Searle Visitor Center, Lincoln Park Zoo
The Lincoln Park Zoo, one of North America’s oldest, has evolved since its 1868 founding into an institution that connects people with nature in the urban heart of Chicago. Through its focus on quality and conservation, the Zoo embarked on a capital campaign to re-work its visitor experience including a dynamic east gate pavilion as the new Searle Visitor Center.
The new pavilion, which comprise an entry gate, visitor center, administrative offices, membership lounge, and public washrooms tucks behind the natural landscape. Two buildings formed in the shape of a “J” are visually tied together by an innovative structural canopy with cantilevered frames supporting and hanging from one another. These opposing forces: tension and compression, balance in an effect that appears to effortlessly levitate. As visitors arrive, a pattern of layered branches filters light as if peering through the branches of a tree.
A courtyard, scattered with boulders and a blooming tree, is wrapped by offices. The information center, with its retracting walls, opens to the Zoo grounds in the summer months, enriching the visitor experience and creating an open and welcoming experience. As the Zoo closes, a monumental gate with the same layered branch pattern closes. Pivotal to the design and security of the building and more broadly the entire zoo campus, the pattern had to be calibrated to discourage climbing.
The Searle Visitor Center represents the aspirations of a Chicago Institution that has become one of the last free Zoo’s in the country with a memorable building that is a gateway to the park, city, and world beyond.
Client: Lincoln Park Zoo
Program: 8,100 sqft welcome center
Certification: Pending LEED Silver
Size: 9,420 sqft
American Architecture Award, The Chicago Athenaeum, 2020
The Architect’s Newspaper – “Ross Barney Architects debuts Lincoln Park Zoo’s new visitor center“
The Chicago Athenaeum – “Searle Visitor Center Lincoln Park Zoo”
KJWW (MEP Engineer and LEED)
TERRA Engineering (Civil Engineer)
Goodfriend Magruder (Structural Engineer)
Concord Group (Cost Estimating)
Photography Credit: © Kendall McCaugherty, Hall+Merrick; Nate Moser
Sandwiched between the South Lagoon and Zoo campus, the Visitor Center provides serves as the eastern gateway.
Through various methods, the site of the Visitor Center is 80% open space. This includes permeable paving and extensive native and native-adapted vegetation. The result is improved water management and infiltration; critical for a building within 800 feet of Lake Michigan (Chicagoland’s main source of drinking water).
The new pavilion comprises of an entry gate, visitors center, administrative offices, membership lounge, and public washrooms. The visitor center itself transforms each day as a glazed movable wall is rolled away to blur interior and exterior.
Two buildings formed in the shape of a “J” are visually tied together by an innovative structural canopy. Cantilevered frames support and hang from one another, like a delicately stacked card tower.
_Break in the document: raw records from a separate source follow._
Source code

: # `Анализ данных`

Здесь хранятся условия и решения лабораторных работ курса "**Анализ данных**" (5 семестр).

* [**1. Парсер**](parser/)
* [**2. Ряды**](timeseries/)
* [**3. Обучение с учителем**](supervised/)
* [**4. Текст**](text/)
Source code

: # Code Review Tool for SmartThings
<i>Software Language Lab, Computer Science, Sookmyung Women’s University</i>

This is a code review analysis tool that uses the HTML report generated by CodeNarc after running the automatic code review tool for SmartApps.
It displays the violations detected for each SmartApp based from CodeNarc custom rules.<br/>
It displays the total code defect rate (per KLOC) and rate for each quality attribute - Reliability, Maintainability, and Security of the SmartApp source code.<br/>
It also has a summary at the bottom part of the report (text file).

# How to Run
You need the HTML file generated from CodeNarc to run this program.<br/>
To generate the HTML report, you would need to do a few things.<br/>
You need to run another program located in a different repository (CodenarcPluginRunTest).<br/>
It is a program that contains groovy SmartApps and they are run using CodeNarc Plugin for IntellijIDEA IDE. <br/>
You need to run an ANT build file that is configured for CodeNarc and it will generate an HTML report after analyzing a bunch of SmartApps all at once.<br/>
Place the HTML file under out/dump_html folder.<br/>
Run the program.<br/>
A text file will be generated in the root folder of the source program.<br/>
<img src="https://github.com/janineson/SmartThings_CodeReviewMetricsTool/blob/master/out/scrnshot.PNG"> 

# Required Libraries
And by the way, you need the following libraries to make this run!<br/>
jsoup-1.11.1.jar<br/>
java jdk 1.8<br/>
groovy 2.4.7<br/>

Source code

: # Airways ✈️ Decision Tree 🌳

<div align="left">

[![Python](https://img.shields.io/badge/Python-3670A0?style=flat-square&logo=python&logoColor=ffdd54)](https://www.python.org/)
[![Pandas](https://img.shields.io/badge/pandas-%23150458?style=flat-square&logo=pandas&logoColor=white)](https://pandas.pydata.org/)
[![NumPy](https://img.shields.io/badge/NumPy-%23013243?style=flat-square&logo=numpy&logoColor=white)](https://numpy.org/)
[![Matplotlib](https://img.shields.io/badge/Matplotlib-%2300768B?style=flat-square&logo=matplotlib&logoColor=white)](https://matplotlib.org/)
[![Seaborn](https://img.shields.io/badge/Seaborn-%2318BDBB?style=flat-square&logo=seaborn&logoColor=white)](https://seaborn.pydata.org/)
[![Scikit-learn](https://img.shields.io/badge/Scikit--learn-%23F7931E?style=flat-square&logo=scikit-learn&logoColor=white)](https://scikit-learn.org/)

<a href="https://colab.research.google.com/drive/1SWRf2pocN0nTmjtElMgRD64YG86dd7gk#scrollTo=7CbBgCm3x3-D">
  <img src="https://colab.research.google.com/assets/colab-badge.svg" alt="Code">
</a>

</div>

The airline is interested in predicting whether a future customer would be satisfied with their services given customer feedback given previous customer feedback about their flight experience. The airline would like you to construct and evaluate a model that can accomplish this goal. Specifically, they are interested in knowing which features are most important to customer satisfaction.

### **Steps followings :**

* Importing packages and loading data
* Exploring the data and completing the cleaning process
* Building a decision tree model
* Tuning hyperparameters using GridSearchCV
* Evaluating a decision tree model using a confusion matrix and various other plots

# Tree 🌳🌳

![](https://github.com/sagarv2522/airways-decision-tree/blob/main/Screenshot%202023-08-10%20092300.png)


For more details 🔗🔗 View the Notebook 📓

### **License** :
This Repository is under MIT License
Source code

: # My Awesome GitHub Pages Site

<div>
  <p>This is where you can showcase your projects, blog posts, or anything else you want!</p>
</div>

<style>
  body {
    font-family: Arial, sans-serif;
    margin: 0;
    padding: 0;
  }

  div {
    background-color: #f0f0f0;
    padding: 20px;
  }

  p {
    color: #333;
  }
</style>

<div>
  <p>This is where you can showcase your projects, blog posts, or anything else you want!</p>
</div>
The shop fabricated cantilevered frames arrived on site and were lifted in place. As each frame met its final resting place, it was bolted to its companion. In harmony, the panels appear to float overhead.
Inspired by a historic tree on the building’s site, a custom pattern filters light as if peering through the branches of a tree. On a sunny day, the shadows from the visitor center and tree are in dialog, a call and response between nature and the built world.
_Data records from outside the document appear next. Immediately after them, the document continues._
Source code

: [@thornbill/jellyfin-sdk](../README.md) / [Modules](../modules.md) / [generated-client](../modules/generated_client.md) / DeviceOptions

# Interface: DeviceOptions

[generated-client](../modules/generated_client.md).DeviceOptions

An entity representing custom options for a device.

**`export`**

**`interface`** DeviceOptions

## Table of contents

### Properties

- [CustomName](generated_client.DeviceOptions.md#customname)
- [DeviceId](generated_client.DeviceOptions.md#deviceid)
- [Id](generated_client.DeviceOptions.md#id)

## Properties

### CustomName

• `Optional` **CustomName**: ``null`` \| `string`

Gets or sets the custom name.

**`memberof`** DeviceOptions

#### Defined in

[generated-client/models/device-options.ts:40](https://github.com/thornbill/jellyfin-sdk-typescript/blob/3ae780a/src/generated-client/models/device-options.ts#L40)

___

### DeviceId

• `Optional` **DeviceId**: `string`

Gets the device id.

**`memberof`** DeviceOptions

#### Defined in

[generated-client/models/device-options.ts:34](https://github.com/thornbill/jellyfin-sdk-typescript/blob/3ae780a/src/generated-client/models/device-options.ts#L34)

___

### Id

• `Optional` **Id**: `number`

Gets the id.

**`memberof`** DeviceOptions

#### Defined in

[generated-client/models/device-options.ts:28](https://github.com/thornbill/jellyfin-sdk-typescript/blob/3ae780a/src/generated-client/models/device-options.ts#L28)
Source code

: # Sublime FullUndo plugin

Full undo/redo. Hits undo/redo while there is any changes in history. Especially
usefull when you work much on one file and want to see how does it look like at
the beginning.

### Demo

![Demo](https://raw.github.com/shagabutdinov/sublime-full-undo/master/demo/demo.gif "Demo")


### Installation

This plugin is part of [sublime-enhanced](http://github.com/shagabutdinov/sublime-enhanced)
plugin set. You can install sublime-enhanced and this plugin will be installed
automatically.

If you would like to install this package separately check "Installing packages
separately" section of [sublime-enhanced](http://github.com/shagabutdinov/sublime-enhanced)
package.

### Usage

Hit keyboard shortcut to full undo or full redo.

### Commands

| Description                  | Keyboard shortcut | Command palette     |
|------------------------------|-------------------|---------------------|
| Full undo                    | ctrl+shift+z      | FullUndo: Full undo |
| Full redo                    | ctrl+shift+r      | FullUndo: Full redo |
The pattern is used on the monumental gate. Many mock-ups, testing, and redesign resulted in a pattern that could not be easily climbable by curious visitors after hours and any wildlife (mainly the nearby Lions) should they escape.
A monumental gate opens and closes each day to mark the Zoo’s welcoming of visitors. The weight of two African Elephants (~27,000 lbs), the cantilevered gate required serious engineering and calibration.